The most recent copy of the publishing policy said the government made a commitment to the Public Accounts Committee (PAC) to release “investigation reports into academy trusts within two months of completing its work”. 

It will aim to publish the documents “as soon as possible” following their completion, with officials “taking account of any representations made by the institution or individuals”. 

Trusts and identifiable individuals who are criticised in the report, but who have moved on, are given “10 working days’ notice of the publication date”. 

‘Important accountability mechanism’

Dame Meg Hillier, the chair of the PAC, said she would read “the ESFA’s updated investigation policy with great interest”, given the promises previously made. 

When asked at what stage each of the ongoing 11 investigations was at, the ESFA said in the FOI that the cases were listed as “live until such point as they are closed”. 

Meg Hillier comments on the academy update

There was “no formal classification of investigation stage”. It also noted that it was “very difficult to predict when reports will be published when investigations are ongoing”. 

Officials stressed no documents “are published until all investigation, enforcement, and regulatory actions have been completed”. 

Education professor Anne West of the London School of Economics described the reports as a “crucially important accountability mechanism”.  

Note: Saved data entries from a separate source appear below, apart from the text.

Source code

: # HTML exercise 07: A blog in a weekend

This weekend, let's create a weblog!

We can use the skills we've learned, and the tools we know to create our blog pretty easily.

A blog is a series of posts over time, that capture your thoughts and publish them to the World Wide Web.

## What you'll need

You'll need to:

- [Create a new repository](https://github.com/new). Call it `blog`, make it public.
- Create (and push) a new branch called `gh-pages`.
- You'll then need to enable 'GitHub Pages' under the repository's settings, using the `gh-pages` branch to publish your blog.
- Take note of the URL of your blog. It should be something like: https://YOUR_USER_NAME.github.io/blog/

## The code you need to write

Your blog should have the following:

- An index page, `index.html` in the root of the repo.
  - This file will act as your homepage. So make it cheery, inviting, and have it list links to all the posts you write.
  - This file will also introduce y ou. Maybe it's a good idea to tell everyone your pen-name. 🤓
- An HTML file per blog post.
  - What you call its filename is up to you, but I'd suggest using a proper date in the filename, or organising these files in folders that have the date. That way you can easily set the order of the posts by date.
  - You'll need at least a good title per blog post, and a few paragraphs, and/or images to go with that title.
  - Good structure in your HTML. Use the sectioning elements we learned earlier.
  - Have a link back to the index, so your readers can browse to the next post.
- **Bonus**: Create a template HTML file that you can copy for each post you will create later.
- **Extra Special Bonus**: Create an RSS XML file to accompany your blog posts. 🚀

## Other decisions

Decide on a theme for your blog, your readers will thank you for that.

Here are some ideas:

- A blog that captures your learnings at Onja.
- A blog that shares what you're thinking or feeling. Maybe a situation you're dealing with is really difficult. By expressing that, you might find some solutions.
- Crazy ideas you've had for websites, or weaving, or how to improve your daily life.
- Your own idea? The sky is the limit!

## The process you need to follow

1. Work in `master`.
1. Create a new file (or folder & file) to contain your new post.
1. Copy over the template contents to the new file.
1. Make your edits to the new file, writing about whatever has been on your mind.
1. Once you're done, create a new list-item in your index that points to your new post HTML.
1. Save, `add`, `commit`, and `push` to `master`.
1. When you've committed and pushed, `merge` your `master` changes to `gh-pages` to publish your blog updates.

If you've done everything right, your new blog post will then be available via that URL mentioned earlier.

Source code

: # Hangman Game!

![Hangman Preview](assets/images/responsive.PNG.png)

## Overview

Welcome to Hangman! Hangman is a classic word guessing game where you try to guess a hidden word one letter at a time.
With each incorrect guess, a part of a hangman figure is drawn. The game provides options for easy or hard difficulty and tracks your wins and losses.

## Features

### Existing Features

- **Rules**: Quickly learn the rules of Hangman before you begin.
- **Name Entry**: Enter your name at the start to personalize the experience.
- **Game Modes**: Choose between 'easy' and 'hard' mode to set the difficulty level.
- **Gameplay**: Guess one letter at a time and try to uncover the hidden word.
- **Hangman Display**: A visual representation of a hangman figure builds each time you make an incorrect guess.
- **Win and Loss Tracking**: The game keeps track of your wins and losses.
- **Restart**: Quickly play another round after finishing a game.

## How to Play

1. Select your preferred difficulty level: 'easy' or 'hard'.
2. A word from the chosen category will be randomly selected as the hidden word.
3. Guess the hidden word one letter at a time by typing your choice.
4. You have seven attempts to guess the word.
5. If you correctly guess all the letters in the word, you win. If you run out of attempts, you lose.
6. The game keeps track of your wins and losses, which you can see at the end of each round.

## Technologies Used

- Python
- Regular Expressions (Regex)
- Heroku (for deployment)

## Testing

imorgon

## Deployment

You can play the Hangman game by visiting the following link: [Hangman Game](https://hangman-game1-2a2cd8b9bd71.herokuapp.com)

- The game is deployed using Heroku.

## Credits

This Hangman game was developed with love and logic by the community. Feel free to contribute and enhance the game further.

“Without such reports there is a real risk that there will be no lessons learned with more taxpayers’ money being lost.” 

Staff rehired after severance payments

Schools Week previously revealed Bright Tribe, Lilac Sky and SchoolsCompany all faced a review over payments to companies linked to them or their founders. The cases fuelled wider controversy over academisation. 

Bright Tribe allegedly claimed hundreds of thousands of pounds for incomplete works, while Schools Week revealed claims of safeguarding breaches and unsafe premises at SchoolsCompany sites.  

Problems at Lilac Sky – which shut in 2017 – included staff being rehired the day after receiving large severance payments. 

Accounts, published in the summer, for SchoolsCompany stated that the trust’s “intention” was for it to be wound up “as soon as this becomes feasible”, but “this is pending while…[it] attempts to recover public funds”.  

Former trustees are being pursued through the high court in an attempt to recover up to £2.8 million of “lost public funds”.

Papers for Bright Tribe said it “is in the process of finalising outstanding matters in relation to the previous operation of the trust before closing the trust down”.  

In its notice online, the ESFA said it would update its investigation policy shortly. 

Patchy council transparency

However, councils are also patchy on transparency. For instance, Lambeth Council in south London has refused to publish its investigation into former superhead Sir Craig Tunstall, first launched in 2017.

Councils now have to publish more financial information about their schools after Lord Agnew, the former academies minister, moved to bring them more in line with requirements on academies.

The DfE said the review would not consider changing the publication policy. Instead it will make the policy “more transparent and up to date”. The new policy could be published next week.

However it did not “comment on ongoing investigations”, but stressed that “each case is dealt with robustly and as swiftly as possible, although the length of each…can vary” depending on its complexity.  

The department also insisted current policy applied until it was updated.